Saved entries
_____

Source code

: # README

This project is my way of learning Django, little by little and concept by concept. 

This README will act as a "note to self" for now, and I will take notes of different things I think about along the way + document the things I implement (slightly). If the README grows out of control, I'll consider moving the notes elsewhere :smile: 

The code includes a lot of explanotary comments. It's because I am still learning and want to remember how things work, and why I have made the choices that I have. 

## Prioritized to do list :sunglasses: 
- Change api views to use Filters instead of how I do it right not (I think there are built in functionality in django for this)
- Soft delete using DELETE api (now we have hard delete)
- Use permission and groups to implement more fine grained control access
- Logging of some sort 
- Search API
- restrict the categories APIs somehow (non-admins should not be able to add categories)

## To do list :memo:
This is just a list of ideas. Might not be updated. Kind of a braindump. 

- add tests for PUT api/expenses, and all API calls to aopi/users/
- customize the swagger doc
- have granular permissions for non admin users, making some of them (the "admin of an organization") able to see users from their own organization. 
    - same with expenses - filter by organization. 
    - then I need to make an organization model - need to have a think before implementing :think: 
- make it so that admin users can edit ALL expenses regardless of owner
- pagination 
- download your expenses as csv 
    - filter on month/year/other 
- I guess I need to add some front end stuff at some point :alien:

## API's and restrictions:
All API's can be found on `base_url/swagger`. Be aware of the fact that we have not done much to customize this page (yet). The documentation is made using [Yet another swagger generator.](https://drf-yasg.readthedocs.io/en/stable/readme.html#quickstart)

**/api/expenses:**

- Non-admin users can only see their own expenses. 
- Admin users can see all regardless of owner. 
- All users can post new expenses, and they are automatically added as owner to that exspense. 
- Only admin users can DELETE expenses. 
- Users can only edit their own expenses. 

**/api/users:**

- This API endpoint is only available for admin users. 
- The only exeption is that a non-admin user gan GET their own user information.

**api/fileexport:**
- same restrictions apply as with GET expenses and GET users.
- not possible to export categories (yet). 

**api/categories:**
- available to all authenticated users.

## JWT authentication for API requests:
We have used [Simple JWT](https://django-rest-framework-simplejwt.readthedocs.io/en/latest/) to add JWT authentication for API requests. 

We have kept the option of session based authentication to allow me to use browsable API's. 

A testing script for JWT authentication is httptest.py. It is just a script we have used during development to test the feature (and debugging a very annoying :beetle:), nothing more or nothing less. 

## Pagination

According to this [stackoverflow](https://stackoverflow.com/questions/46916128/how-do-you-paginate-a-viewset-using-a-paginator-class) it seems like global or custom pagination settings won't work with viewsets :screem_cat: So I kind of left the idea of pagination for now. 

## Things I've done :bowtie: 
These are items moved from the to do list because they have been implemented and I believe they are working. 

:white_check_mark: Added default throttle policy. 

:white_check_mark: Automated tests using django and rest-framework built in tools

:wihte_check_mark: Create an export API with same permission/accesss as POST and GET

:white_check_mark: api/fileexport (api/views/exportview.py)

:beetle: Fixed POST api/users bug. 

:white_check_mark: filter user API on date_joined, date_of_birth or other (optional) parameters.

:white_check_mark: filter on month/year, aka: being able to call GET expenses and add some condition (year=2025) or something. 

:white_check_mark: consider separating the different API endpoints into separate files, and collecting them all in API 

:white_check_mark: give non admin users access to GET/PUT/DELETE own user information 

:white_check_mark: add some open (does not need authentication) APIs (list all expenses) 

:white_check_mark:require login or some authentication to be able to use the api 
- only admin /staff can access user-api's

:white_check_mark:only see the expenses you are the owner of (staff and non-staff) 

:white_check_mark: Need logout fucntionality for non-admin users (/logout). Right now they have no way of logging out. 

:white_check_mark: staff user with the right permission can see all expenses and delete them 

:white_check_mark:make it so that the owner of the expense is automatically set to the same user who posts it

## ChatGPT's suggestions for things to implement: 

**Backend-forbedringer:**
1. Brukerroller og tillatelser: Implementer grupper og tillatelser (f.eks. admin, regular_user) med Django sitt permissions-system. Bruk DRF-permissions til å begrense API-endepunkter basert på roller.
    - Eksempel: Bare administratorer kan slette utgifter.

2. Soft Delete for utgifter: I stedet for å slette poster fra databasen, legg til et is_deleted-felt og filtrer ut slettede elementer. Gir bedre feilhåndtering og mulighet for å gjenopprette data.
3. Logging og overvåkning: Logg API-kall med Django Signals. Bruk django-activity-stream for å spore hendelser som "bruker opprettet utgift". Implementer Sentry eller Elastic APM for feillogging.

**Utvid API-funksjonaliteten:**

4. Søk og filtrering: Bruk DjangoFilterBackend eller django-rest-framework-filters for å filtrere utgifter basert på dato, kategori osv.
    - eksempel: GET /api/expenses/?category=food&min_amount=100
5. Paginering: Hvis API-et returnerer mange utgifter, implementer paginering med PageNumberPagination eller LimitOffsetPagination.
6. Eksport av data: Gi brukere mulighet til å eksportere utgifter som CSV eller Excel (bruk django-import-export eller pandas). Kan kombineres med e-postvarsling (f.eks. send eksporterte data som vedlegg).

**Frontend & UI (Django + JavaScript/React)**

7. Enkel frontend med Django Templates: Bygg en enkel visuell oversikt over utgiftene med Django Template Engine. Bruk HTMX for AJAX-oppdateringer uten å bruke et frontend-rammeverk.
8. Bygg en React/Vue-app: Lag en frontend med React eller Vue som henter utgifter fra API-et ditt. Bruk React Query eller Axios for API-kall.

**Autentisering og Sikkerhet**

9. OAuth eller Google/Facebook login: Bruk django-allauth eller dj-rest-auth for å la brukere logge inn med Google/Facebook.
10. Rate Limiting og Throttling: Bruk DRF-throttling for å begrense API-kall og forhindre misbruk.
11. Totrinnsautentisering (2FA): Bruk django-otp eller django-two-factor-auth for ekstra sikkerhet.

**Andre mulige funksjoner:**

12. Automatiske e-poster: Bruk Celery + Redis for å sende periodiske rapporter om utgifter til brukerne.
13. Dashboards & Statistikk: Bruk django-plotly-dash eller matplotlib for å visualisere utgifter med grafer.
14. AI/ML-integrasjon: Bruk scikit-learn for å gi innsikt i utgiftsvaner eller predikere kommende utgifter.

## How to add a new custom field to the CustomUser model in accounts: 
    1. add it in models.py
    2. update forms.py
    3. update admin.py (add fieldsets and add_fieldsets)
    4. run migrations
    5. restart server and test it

_____

▶ [TASK OBJECTIVE]
Give the count, and only the count, of lines in these records that hold the string "done".

▶ [PROBLEM SOLUTION]
2